The similarities between Prince George and the incoming president of Rotary International's hometown are surprising, he said during a media conference held Thursday morning at the Coast Inn of the North.

Ian Riseley, a member of the Rotary club of Sandringham, Victoria, in Australia, visited Prince George as part of his week-long tour of the province. He made sure to include a stay in a smaller community because mostly he only visits bigger centres, he said.

Prince George is similar to Sandringham because of its geography. Local residents think nothing of spending nine hours on the road to get to Vancouver and the same goes for Riseley's hometown residents seeking out what is offered during a big-city visit. Others might think it an odd practice to travel far and wide.
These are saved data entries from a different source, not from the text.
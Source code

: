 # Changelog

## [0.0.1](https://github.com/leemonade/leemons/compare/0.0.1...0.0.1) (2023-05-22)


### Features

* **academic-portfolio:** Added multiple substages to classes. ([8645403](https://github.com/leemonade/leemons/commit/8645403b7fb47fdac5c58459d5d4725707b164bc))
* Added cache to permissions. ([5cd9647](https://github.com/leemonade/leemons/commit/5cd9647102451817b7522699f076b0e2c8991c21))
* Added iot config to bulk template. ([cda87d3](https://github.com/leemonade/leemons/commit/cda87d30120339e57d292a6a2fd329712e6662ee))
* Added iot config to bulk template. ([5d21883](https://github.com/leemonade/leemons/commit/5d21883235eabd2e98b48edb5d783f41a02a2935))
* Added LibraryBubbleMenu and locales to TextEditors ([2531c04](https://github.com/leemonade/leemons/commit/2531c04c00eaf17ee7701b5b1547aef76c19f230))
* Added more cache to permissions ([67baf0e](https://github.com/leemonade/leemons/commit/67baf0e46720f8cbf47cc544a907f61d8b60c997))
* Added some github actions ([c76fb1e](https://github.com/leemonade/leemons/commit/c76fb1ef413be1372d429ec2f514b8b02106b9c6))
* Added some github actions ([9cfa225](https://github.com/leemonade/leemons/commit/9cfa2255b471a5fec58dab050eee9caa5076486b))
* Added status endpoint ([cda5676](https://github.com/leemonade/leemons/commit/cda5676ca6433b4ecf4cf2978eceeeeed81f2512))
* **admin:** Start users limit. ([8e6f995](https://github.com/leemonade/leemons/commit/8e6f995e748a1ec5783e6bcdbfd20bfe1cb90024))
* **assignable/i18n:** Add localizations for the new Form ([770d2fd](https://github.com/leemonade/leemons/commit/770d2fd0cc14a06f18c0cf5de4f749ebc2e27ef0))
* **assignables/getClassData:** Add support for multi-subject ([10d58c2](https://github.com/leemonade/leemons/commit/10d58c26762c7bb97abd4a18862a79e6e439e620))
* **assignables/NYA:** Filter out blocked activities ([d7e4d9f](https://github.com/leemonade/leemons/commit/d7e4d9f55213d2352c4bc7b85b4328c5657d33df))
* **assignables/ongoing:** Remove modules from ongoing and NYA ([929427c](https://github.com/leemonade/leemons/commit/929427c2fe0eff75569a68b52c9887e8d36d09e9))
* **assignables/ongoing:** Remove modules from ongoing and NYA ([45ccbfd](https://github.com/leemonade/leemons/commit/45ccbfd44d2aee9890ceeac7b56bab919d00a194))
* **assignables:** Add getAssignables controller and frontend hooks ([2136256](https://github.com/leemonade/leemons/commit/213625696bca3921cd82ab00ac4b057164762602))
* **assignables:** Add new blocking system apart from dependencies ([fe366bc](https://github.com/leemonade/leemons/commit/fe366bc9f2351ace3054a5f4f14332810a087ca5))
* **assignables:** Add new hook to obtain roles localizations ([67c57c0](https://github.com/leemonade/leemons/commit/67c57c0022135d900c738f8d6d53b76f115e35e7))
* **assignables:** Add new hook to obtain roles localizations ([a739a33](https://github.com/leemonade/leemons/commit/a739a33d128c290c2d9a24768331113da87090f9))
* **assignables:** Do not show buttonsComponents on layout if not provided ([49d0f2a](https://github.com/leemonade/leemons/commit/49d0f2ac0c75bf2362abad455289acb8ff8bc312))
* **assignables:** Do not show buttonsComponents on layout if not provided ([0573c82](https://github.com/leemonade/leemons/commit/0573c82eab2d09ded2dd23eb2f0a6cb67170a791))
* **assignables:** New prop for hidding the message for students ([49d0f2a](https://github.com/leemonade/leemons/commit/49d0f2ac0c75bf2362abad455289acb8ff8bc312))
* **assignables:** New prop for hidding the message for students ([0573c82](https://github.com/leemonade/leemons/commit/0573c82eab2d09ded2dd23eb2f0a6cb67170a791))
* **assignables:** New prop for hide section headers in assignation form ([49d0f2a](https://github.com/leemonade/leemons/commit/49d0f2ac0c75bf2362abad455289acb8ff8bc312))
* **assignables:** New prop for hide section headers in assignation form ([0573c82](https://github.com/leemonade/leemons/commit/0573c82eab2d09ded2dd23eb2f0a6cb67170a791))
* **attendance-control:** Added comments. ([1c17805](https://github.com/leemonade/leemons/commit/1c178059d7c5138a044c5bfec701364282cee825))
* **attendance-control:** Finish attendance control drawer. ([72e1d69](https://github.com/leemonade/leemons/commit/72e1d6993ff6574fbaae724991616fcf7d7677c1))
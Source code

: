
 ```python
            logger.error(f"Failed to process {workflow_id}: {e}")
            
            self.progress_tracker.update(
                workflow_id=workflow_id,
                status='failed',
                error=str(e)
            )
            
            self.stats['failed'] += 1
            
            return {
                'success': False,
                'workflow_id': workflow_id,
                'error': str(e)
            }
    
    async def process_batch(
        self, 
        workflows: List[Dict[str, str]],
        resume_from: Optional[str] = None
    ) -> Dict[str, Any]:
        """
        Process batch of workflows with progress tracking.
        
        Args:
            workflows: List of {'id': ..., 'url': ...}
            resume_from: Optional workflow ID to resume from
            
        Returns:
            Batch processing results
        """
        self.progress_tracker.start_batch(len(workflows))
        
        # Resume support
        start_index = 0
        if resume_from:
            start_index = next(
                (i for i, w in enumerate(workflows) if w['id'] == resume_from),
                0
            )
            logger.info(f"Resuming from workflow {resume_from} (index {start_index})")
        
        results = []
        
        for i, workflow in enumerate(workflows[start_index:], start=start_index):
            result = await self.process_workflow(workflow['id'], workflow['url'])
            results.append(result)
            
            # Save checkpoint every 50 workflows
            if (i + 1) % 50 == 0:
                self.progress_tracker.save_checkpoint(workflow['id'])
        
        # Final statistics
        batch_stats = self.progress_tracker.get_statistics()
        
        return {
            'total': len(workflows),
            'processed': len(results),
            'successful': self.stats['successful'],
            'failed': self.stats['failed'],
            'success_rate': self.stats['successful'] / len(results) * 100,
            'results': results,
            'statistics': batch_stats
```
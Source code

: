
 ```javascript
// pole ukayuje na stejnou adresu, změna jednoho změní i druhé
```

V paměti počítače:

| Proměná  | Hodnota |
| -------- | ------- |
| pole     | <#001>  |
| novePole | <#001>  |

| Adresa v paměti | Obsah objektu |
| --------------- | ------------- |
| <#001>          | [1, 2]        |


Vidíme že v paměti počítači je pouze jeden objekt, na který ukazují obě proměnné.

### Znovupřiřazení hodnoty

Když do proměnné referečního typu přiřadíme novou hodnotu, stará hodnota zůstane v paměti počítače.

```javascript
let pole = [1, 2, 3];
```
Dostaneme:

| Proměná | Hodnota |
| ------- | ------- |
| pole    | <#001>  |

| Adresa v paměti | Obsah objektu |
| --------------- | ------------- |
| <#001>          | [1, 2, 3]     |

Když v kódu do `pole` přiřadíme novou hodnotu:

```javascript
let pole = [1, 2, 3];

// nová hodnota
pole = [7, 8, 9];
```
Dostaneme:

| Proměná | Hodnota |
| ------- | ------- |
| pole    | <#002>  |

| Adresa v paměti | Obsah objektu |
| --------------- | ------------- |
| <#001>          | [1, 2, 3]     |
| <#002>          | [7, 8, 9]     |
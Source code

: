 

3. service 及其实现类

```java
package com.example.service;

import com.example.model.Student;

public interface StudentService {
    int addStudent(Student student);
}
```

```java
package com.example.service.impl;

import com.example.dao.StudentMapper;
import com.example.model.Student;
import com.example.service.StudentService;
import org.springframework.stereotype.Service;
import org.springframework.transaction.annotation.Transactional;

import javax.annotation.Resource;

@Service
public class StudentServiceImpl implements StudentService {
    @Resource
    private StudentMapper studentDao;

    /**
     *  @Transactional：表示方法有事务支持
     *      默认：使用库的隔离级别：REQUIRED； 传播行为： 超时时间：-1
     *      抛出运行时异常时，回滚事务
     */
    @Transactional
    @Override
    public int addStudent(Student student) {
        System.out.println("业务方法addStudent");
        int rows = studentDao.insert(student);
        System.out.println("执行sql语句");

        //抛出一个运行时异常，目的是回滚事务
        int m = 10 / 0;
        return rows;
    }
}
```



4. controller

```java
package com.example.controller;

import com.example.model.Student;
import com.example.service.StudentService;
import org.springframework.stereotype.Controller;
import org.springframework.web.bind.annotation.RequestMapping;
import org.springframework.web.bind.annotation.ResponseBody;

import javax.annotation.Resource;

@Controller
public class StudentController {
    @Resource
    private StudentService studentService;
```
There are 1.2 million Rotarians in 35,000 clubs globally who take on humanitarian work like helping families in their own communities and working toward a polio-free world.

Prince George has three Rotary clubs including the Rotary club of Prince George, Prince George-Yellowhead and Prince George-Nechako.

During Riseley's stay he visited locations where the clubs have made an impact in Prince George, including the Rotary soccer fields, hospice house, the new skateboard park at Darren Fitzpatrick Park and the Rotary gazebo at UNBC.

"We've not been in the northern part of B.C. before and it was great yesterday to have a chance to look around at some of the wonderful projects and community activities done by the three Rotary clubs," said Riseley, who officially takes on the presidency on

July 1, 2017.

"Rotary is busy here and I couldn't help but notice as we drove through the middle of town even some of the signs have Rotary wheels on them. It shows that Rotary is active here."

The emblem of the Rotary wheel signifies civilization and movement.

While visiting Prince George, Riseley also learned about events that raise funds for a variety of organizations like P.G. Rotary's Big Blue Ball that locally raises awareness and funds for men's health, Yellowhead Rotary's Taste of India that supports sanitation and water projects in India, and Nechako Rotary's Journey to the Well, a water project in Tanzania, and Operation Red Nose that provides safe rides home to holiday party-goers in Prince George.

"Rotarians in Prince George have contributed thousands of hours of their time towards local and international projects," said Neil Godbout, Prince George Nechako Rotary president.

"We're happy to show off the work we've accomplished to both Ian, as well as visiting Rotary International director Dean Rohrs."